The most suitable kind of locking (for the web, not the kernel) available in APC is definitely rwlocks, you have to enable rwlocks with a configure option in legacy APC and it is the default in APCu.

The best advice that can be given, and I already gave it, is don't use spinlocks, if mutex are causing your stack to deadlock then try rwlocks.

Before I continue, your main problem is you are using a version of PHP from antiquity, which nobody even remembers how to support, in general you should look to upgrade, I'm aware of the constraints on the OP, but it would be irresponsible to negate to mention that this is a real problem, you do not want to deploy on unsupported software. Additionally APC is all but unmaintained, it is destined to die. O+ and APCu are it's replacement in modern versions of PHP.

Anyway, I digress ...

Synchronization is a headache when you are programming at the level of the kernel, with spinlocks, or whatever. When you are several layers removed from the kernel, when you rely on 6 or 7 bits of complicated software underneath you synchronizing properly in order that your code can synchronize properly synchronization becomes, not only a headache for the programmer, but for the executor too; it can easily become the bottleneck of your shiny web application even if there are no bugs in your implementation.

Happily, this is the year 2013, and Yahoo aren't the only people able to implement user caches in PHP :)

http://pecl.php.net/package/yac

This is an, extremely clever, lockless cache for userland PHP, it's marked as experimental, but once you are finished, have a play with it, maybe in another 7 years we won't be thinking about synchronization issues :)

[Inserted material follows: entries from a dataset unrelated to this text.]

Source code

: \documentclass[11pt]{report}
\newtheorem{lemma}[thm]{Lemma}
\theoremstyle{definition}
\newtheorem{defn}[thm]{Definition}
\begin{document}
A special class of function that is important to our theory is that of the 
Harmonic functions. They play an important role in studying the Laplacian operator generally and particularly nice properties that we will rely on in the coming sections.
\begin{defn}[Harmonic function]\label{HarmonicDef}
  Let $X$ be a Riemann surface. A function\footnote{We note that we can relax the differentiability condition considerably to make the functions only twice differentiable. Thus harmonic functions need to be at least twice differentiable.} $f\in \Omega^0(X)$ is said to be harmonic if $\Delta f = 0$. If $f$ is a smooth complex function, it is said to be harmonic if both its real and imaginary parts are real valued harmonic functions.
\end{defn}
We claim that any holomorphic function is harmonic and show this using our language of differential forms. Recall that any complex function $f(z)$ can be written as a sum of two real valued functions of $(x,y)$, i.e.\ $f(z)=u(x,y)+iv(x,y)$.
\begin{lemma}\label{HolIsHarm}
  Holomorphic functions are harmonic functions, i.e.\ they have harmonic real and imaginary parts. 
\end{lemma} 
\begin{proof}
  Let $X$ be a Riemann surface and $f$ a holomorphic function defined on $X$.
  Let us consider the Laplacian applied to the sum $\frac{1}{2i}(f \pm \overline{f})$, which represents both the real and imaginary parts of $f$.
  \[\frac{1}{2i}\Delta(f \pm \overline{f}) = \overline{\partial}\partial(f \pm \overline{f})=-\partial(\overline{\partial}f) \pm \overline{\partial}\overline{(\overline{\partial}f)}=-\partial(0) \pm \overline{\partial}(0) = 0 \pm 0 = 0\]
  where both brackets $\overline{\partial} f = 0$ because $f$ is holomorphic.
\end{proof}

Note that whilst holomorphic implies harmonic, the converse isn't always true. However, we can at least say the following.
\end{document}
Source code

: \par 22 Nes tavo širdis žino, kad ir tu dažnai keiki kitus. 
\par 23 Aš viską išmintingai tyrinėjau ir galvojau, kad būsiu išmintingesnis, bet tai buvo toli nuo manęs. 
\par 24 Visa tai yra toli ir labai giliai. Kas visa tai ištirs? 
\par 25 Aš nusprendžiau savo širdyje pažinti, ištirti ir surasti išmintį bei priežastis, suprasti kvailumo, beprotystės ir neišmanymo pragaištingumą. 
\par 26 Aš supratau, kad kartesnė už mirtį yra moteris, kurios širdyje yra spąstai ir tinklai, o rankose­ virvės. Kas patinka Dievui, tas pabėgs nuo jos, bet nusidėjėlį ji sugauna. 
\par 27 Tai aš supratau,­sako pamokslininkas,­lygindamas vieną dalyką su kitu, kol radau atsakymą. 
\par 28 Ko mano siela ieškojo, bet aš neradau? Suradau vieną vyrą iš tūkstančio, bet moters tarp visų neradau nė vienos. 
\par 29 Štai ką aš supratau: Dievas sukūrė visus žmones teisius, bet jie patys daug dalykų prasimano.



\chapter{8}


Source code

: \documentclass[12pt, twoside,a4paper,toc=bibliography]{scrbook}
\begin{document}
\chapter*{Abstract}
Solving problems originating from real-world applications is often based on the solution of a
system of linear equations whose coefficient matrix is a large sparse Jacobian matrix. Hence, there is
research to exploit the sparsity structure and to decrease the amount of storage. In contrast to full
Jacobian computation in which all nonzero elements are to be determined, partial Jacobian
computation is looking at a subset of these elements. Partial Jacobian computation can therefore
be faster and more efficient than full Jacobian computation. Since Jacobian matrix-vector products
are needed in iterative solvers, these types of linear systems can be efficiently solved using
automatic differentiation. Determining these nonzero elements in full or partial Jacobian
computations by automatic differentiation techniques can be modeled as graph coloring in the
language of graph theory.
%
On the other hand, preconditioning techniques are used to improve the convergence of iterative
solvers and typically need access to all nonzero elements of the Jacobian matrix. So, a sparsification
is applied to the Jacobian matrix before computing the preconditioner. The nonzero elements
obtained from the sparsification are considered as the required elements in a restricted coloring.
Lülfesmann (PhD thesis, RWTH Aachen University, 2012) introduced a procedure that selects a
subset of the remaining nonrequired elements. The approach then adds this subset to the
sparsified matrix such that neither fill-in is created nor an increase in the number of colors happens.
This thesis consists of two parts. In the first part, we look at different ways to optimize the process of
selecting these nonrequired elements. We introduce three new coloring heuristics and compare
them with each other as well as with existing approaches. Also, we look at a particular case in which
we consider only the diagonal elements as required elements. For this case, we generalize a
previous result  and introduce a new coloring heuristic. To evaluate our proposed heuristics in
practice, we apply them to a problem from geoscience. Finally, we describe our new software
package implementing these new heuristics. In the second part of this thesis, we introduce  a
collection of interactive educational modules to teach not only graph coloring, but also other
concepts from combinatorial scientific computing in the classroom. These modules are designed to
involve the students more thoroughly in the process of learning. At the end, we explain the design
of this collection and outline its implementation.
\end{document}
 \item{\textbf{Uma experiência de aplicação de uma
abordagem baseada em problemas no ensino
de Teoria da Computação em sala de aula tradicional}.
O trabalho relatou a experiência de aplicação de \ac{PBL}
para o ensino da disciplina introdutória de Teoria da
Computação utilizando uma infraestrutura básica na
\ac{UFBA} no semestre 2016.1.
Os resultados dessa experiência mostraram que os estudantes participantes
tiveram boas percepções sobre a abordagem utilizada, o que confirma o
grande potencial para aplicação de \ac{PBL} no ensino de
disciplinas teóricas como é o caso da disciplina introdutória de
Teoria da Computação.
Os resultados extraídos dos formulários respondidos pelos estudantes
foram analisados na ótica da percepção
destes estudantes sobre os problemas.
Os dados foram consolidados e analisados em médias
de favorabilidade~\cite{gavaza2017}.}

I hope you get to the bottom of it :)

Unless you are on a freebsd derived operating system it is not a good idea to use spinlocks, they are the worst kind of synchronization on the face of the earth. The only reason you must use them in freebsd is because the implementer negated to include PTHREAD_PROCESS_SHARED support for mutex and rwlocks, so you have little choice but to use the pg-sql inspired spin lock in that case.